The observational research design required that I conduct ride-alongs with street-level police officers. I have a professional relationship with the police chief of a local agency (he is an adjunct instructor at my college) and he accepted my suggestion to conduct this study in his agency. His command staff was involved during a planning meeting to discuss a ride-along schedule. When the ride-alongs first began, a command officer introduced me to the street supervisors and officers at roll-call, and he explained the goals of the study.1 In addition, I have prior law enforcement experience (in another state), and this experience provided a link to the officers’ world. Initially, a few officers were somewhat suspect of my company in their vehicles, but most officers were welcoming and seemed to accept my presence. During the ride-alongs, the officers and I had informal discussions, which is an acceptable element of SSO.

I did not take any pencil and paper notes of my observations. Rather, a few “key words” were documented on a cell phone. When a work shift was completed I left the police station and immediately reconstructed the events on a computer word-processing program using the key words that were recorded during the work shift. Direct quotes were difficult to document; however, some officer statements were memorable with respect to a specific event. These statements are paraphrased in the findings section, but they will be placed within quotation marks to provide additional context or understanding to what occurred during an incident.

Ride-alongs occurred in July, 2014. Police officers worked 12-hour shifts, and the agency requested that I engage in four-hour ride-alongs with officers. I participated in two ride-alongs over an eight-hour period, starting at either 7 a.m. or 7 p.m., changing officers at the four-hour mark. I did not participate in ride-alongs between 3 and 7 during each shift. It is believed that a fair assessment of officers’ activity would be gathered during the eight-hour time frames for each shift; I was able to observe officer’s time in roll-call, answering calls for service involving multiple officers, and relaxing in the dispatch room.
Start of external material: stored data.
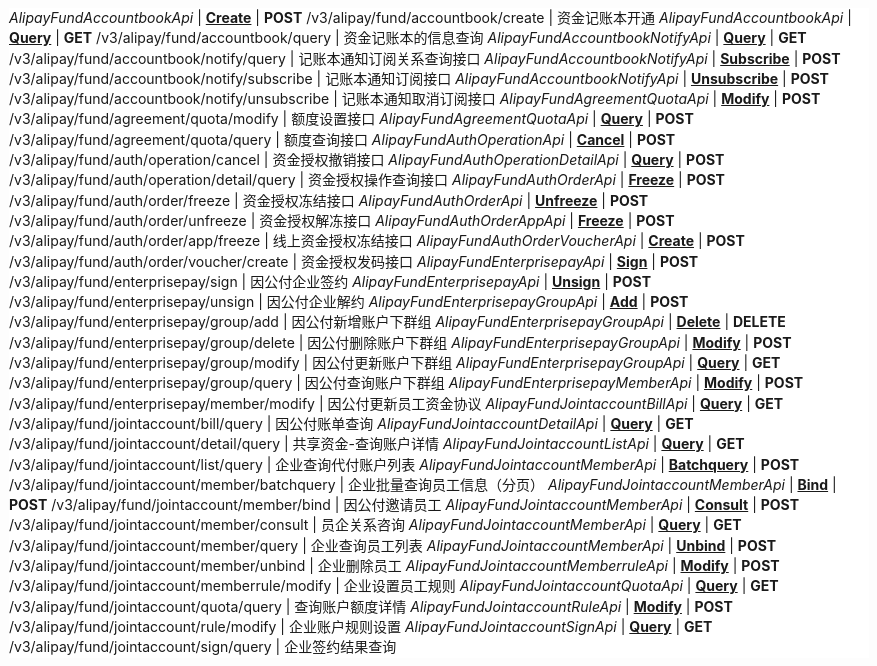 *AlipayFundAccountbookApi* | [**Create**](docs/AlipayFundAccountbookApi.md#create) | **POST** /v3/alipay/fund/accountbook/create | 资金记账本开通
*AlipayFundAccountbookApi* | [**Query**](docs/AlipayFundAccountbookApi.md#query) | **GET** /v3/alipay/fund/accountbook/query | 资金记账本的信息查询
*AlipayFundAccountbookNotifyApi* | [**Query**](docs/AlipayFundAccountbookNotifyApi.md#query) | **GET** /v3/alipay/fund/accountbook/notify/query | 记账本通知订阅关系查询接口
*AlipayFundAccountbookNotifyApi* | [**Subscribe**](docs/AlipayFundAccountbookNotifyApi.md#subscribe) | **POST** /v3/alipay/fund/accountbook/notify/subscribe | 记账本通知订阅接口
*AlipayFundAccountbookNotifyApi* | [**Unsubscribe**](docs/AlipayFundAccountbookNotifyApi.md#unsubscribe) | **POST** /v3/alipay/fund/accountbook/notify/unsubscribe | 记账本通知取消订阅接口
*AlipayFundAgreementQuotaApi* | [**Modify**](docs/AlipayFundAgreementQuotaApi.md#modify) | **POST** /v3/alipay/fund/agreement/quota/modify | 额度设置接口
*AlipayFundAgreementQuotaApi* | [**Query**](docs/AlipayFundAgreementQuotaApi.md#query) | **POST** /v3/alipay/fund/agreement/quota/query | 额度查询接口
*AlipayFundAuthOperationApi* | [**Cancel**](docs/AlipayFundAuthOperationApi.md#cancel) | **POST** /v3/alipay/fund/auth/operation/cancel | 资金授权撤销接口
*AlipayFundAuthOperationDetailApi* | [**Query**](docs/AlipayFundAuthOperationDetailApi.md#query) | **POST** /v3/alipay/fund/auth/operation/detail/query | 资金授权操作查询接口
*AlipayFundAuthOrderApi* | [**Freeze**](docs/AlipayFundAuthOrderApi.md#freeze) | **POST** /v3/alipay/fund/auth/order/freeze | 资金授权冻结接口
*AlipayFundAuthOrderApi* | [**Unfreeze**](docs/AlipayFundAuthOrderApi.md#unfreeze) | **POST** /v3/alipay/fund/auth/order/unfreeze | 资金授权解冻接口
*AlipayFundAuthOrderAppApi* | [**Freeze**](docs/AlipayFundAuthOrderAppApi.md#freeze) | **POST** /v3/alipay/fund/auth/order/app/freeze | 线上资金授权冻结接口
*AlipayFundAuthOrderVoucherApi* | [**Create**](docs/AlipayFundAuthOrderVoucherApi.md#create) | **POST** /v3/alipay/fund/auth/order/voucher/create | 资金授权发码接口
*AlipayFundEnterprisepayApi* | [**Sign**](docs/AlipayFundEnterprisepayApi.md#sign) | **POST** /v3/alipay/fund/enterprisepay/sign | 因公付企业签约
*AlipayFundEnterprisepayApi* | [**Unsign**](docs/AlipayFundEnterprisepayApi.md#unsign) | **POST** /v3/alipay/fund/enterprisepay/unsign | 因公付企业解约
*AlipayFundEnterprisepayGroupApi* | [**Add**](docs/AlipayFundEnterprisepayGroupApi.md#add) | **POST** /v3/alipay/fund/enterprisepay/group/add | 因公付新增账户下群组
*AlipayFundEnterprisepayGroupApi* | [**Delete**](docs/AlipayFundEnterprisepayGroupApi.md#delete) | **DELETE** /v3/alipay/fund/enterprisepay/group/delete | 因公付删除账户下群组
*AlipayFundEnterprisepayGroupApi* | [**Modify**](docs/AlipayFundEnterprisepayGroupApi.md#modify) | **POST** /v3/alipay/fund/enterprisepay/group/modify | 因公付更新账户下群组
*AlipayFundEnterprisepayGroupApi* | [**Query**](docs/AlipayFundEnterprisepayGroupApi.md#query) | **GET** /v3/alipay/fund/enterprisepay/group/query | 因公付查询账户下群组
*AlipayFundEnterprisepayMemberApi* | [**Modify**](docs/AlipayFundEnterprisepayMemberApi.md#modify) | **POST** /v3/alipay/fund/enterprisepay/member/modify | 因公付更新员工资金协议
*AlipayFundJointaccountBillApi* | [**Query**](docs/AlipayFundJointaccountBillApi.md#query) | **GET** /v3/alipay/fund/jointaccount/bill/query | 因公付账单查询
*AlipayFundJointaccountDetailApi* | [**Query**](docs/AlipayFundJointaccountDetailApi.md#query) | **GET** /v3/alipay/fund/jointaccount/detail/query | 共享资金-查询账户详情
*AlipayFundJointaccountListApi* | [**Query**](docs/AlipayFundJointaccountListApi.md#query) | **GET** /v3/alipay/fund/jointaccount/list/query | 企业查询代付账户列表
*AlipayFundJointaccountMemberApi* | [**Batchquery**](docs/AlipayFundJointaccountMemberApi.md#batchquery) | **POST** /v3/alipay/fund/jointaccount/member/batchquery | 企业批量查询员工信息（分页）
*AlipayFundJointaccountMemberApi* | [**Bind**](docs/AlipayFundJointaccountMemberApi.md#bind) | **POST** /v3/alipay/fund/jointaccount/member/bind | 因公付邀请员工
*AlipayFundJointaccountMemberApi* | [**Consult**](docs/AlipayFundJointaccountMemberApi.md#consult) | **POST** /v3/alipay/fund/jointaccount/member/consult | 员企关系咨询
*AlipayFundJointaccountMemberApi* | [**Query**](docs/AlipayFundJointaccountMemberApi.md#query) | **GET** /v3/alipay/fund/jointaccount/member/query | 企业查询员工列表
*AlipayFundJointaccountMemberApi* | [**Unbind**](docs/AlipayFundJointaccountMemberApi.md#unbind) | **POST** /v3/alipay/fund/jointaccount/member/unbind | 企业删除员工
*AlipayFundJointaccountMemberruleApi* | [**Modify**](docs/AlipayFundJointaccountMemberruleApi.md#modify) | **POST** /v3/alipay/fund/jointaccount/memberrule/modify | 企业设置员工规则
*AlipayFundJointaccountQuotaApi* | [**Query**](docs/AlipayFundJointaccountQuotaApi.md#query) | **GET** /v3/alipay/fund/jointaccount/quota/query | 查询账户额度详情
*AlipayFundJointaccountRuleApi* | [**Modify**](docs/AlipayFundJointaccountRuleApi.md#modify) | **POST** /v3/alipay/fund/jointaccount/rule/modify | 企业账户规则设置
*AlipayFundJointaccountSignApi* | [**Query**](docs/AlipayFundJointaccountSignApi.md#query) | **GET** /v3/alipay/fund/jointaccount/sign/query | 企业签约结果查询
This allowed sufficient opportunity to watch and engage with the officers. While the 3-7 a.m. time period is often the slowest period for most police officers (Walker & Katz, 2008), and it can be argued that this time frame would be the perfect opportunity to examine officer down time,  I decided that I had been provided sufficient opportunity during the other shifts to study the police when their activity level was low. Further, I suspected that I might “wear out my welcome” by spending time with officers between 3 a.m. and 7 a.m. I rode with 17 different officers, eight during the day shift and nine during the night shift, and the total observation time was 68 hours.

The study took place in the city of Great Lakes2 in upstate New York, which is a small urban area that is located in a relatively rural region; the nearest large city can be reached in an hour’s drive. Great Lakes has a population that is more than 80 percent White. The median value of owner-occupied homes is less than $100,000 and the median household income is less than $50,000. The Great Lakes Police Department employs between 40 and 50 sworn police officers, including the chief, upper and mid-level supervisors, and detectives. Approximately 60 percent of the officers work in the patrol section of the agency. There are five female and no minority officers.3 Each 12-hour shift is staffed by eight officers, which includes a few higher-ranking street supervisors who participate in patrol activity. Most work shifts had 4 to 5 officers on patrol. Recent crime data from the state showed there were less than 100 violent crimes for the year, including approximately 20 robberies and 40 aggravated assaults. There were almost 650 property crimes, but approximately 80 percent were larceny. Thus, it can be argued that the level of crime and disorder in Great Lakes is fairly low, and the opportunity to do “real police work” (Herbert, 2001, p. 59) is limited.

Findings

General descriptive work of Great Lakes Officers

Policing in Great Lakes mirrors prior scholarship: it is fairly dull and the officers usually handle minor events. During my observations, only two incidents occurred that might be classified as “serious.” First, a “burglary in progress” of a house was reported to the police, and officers discovered a broken window. The home, however, had been abandoned, unoccupied, and completely empty, so the officers could not determine if anything had actually been taken. Nevertheless, three officers, a lieutenant, and a detective responded to the call. The second incident involved a distraught worker at a restaurant. The worker was upset about a recent relationship breakup and used a knife to threaten the responding officer (I was with another officer who provided back up). The primary police officer used a Taser to immobilize the restaurant worker. Outside my ride-along exposure, there had been a random street shooting but no one was injured. Nevertheless, when I was at the agency the next day, this incident involved substantial follow-up discussion during roll call and additional investigation by street-level officers. Most of the calls for service during my ride-alongs, however, were for theft, noise, and minor disturbance calls.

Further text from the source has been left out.